I knew we'd be having friends over for a BBQ over the weekend, so I set the rhubarb aside and found just the right recipe for it.  For weeks it seemed like every food blog imaginable featured a rhubarb recipe, but I selected the Strawberry Rhubarb Crumble from 101 Cookbooks.  I guess what drew me to it most (other than the photos) was two intriguing ingredients in the crumble topping:  black pepper and pine nuts.  Okay, why not.  Plus, it called for spelt flour, something that (surprise, surprise) is easily accessible here.

The crumble comes together really easily, and I ended up doubling the recipe to feed six adults.  We ate it all with the exception of a spare serving or two.  It goes incredibly well with vanilla ice cream.  As for the pepper and pine nuts?  Didn't even notice the pepper but can't say that the pine nuts were my favorite.  When it comes to crumbles, I'm a toasted walnut kind of gal.  The pine nuts--though lightly toasted--were strangely overpowering to my palette.  Next time, I'd simply substitute in walnuts or even hazelnuts perhaps.

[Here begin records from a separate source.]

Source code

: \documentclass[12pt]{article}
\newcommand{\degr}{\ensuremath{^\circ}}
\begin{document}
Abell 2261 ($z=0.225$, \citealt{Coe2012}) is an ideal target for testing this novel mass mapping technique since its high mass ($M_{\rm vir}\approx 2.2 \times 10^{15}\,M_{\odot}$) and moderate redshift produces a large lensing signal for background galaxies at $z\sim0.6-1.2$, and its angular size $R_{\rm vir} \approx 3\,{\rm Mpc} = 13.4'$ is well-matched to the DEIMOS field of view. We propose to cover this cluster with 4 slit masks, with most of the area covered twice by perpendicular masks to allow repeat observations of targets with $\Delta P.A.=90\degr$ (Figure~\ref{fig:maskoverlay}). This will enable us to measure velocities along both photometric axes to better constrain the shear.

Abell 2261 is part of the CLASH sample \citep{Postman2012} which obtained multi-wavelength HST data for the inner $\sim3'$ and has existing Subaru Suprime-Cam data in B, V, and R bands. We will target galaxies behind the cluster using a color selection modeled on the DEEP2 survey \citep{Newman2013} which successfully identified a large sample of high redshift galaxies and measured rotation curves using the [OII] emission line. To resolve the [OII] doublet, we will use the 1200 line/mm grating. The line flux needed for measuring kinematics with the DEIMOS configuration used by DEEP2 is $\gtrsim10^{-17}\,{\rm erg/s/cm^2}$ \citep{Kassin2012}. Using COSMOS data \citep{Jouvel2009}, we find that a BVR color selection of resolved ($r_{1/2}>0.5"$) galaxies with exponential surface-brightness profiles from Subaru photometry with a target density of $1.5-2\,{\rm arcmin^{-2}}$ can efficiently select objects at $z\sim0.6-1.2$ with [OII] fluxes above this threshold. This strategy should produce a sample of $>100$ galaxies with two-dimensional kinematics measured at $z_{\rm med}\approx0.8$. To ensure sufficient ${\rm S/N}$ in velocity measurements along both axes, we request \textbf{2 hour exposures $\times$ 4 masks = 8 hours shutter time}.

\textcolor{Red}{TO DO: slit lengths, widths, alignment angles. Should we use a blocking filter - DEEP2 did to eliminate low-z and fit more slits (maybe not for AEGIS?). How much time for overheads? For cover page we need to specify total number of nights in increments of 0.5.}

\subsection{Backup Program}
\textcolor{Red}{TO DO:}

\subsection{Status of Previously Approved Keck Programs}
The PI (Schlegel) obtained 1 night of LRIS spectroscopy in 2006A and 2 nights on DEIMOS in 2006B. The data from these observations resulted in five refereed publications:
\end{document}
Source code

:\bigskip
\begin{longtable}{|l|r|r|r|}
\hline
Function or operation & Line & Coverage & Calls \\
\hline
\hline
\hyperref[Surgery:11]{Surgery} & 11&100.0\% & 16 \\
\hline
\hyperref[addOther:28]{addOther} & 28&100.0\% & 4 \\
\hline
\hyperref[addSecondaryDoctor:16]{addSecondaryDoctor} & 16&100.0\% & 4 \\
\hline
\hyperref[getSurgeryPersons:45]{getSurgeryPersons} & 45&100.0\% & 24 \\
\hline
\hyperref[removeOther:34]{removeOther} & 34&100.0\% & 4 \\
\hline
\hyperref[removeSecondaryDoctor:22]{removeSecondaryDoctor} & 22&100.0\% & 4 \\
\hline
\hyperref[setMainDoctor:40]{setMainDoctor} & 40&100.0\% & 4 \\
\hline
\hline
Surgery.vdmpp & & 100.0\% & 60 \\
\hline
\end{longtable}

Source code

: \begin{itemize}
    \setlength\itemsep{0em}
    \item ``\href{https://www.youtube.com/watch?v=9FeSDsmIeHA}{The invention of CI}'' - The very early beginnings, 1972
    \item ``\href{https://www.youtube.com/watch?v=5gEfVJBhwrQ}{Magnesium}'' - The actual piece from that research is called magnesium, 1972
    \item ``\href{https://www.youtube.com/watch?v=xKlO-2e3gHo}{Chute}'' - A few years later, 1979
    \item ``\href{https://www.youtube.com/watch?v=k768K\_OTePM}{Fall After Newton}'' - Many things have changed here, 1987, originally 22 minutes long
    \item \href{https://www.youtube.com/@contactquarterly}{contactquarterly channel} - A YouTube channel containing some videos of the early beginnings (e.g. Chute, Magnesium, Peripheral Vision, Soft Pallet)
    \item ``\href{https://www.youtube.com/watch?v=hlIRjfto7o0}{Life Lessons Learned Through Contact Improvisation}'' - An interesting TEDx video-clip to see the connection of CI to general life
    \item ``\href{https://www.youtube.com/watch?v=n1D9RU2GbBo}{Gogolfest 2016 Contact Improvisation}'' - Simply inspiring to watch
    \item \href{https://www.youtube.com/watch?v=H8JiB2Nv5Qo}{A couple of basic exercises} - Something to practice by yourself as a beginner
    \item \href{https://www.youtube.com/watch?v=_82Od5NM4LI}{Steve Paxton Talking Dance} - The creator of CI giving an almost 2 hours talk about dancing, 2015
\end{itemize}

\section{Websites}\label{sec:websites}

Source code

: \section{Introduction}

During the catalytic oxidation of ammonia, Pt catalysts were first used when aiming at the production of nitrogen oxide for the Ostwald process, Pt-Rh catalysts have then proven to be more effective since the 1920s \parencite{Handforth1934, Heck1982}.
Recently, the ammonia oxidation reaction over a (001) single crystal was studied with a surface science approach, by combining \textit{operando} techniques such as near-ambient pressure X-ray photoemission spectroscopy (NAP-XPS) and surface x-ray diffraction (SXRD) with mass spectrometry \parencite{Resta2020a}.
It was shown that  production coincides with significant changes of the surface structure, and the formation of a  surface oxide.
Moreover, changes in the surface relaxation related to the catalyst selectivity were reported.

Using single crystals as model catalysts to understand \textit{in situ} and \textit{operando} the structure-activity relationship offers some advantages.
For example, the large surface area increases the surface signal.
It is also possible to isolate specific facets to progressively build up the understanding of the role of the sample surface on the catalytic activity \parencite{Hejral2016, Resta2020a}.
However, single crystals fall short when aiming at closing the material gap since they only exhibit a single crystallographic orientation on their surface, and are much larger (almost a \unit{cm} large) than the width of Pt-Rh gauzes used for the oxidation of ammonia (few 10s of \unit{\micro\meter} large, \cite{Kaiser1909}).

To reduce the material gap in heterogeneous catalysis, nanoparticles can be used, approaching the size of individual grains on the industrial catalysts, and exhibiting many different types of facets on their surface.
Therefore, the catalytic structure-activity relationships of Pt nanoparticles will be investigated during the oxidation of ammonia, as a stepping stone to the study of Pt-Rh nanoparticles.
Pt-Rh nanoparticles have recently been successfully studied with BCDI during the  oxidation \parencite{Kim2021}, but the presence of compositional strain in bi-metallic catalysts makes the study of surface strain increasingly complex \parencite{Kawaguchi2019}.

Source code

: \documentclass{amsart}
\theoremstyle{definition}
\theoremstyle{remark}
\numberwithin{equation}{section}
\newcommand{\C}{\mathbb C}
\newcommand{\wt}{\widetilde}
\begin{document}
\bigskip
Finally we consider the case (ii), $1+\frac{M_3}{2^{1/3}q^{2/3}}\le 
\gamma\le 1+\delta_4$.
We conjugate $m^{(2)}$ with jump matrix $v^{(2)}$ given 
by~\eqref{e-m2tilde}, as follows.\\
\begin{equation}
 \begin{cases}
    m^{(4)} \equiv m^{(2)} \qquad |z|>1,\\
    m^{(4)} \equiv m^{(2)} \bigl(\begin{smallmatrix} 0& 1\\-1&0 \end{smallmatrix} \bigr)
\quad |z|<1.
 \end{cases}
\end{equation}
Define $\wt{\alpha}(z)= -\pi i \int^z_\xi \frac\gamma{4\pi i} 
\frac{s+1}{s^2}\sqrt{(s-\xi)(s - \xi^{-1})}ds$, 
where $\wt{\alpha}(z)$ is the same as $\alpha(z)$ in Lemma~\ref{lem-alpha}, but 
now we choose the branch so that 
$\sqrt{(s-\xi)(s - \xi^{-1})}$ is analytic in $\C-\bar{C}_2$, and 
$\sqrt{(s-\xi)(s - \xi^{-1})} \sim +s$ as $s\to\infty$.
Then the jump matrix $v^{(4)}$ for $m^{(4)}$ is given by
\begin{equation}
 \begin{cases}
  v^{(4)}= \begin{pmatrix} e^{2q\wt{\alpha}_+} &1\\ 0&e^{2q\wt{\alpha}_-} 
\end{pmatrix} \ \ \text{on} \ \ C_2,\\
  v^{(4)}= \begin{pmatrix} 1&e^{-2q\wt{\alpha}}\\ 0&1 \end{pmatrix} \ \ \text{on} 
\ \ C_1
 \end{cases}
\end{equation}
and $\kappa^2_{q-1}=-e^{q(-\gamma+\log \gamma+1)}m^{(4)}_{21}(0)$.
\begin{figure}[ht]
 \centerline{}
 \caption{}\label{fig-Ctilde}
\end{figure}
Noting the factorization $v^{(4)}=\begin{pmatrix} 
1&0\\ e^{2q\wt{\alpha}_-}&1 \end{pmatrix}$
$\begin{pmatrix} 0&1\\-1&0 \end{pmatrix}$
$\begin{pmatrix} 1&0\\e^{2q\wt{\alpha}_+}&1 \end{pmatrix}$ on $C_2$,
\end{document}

Strawberry Rhubarb Crumble
3/4c or 85g spelt flour
2/3c or 85g pine nuts, lightly toasted
1/2c or 45g rolled oats
1/2c or 60g natural cane sugar
1/2 t finely ground sea salt
1/8 t freshly ground black pepper
1/3c or 75g unsalted butter, melted

1T cornstarch
1/2c or 60g natural cane sugar

1/2lb or 225g hulled medium strawberries, quartered
12oz. trimmed rhubarb, cut into 3/4" pieces
1/4c or 60ml port wine, optional

Preheat the oven to 375F/190C.  Butter a 10" round gratin dish or 9x9" square dish.

1.  Combine the flour through the pepper in a bowl.  Stir in the butter with a fork, squeeze into a few patties, then place in the freezer to chill for at least 10 minutes.

2.  Make the filling by whisking the cornstarch and sugar together in a large bowl.  Add the strawberries and rhubarb, and toss until evenly coated.  Wait three minutes, add the port, and toss again.  Transfer to prepared baking dish, remove the topping from the freezer, and crumble evening over the top of the filling.

3.  Bake 35-40 minutes until a deep golden brown on top and the filling is bubbling.  Let cool 20-30 minutes before serving.

The kids had their own table, although one kid is missing from my photos.  I'll just call Anton a little jackrabbit.  But really, none of the kids stayed seated for long.  The crumble isn't the most kid-friendly dessert, so I organized a plate of cookies for the kids instead.  I picked up some chocolate sandwich cookies at the grocery store and added slices of hindbær snitter, a special Danish shortbread cookie filled with raspberry jam, about which I'll go into more in a future post.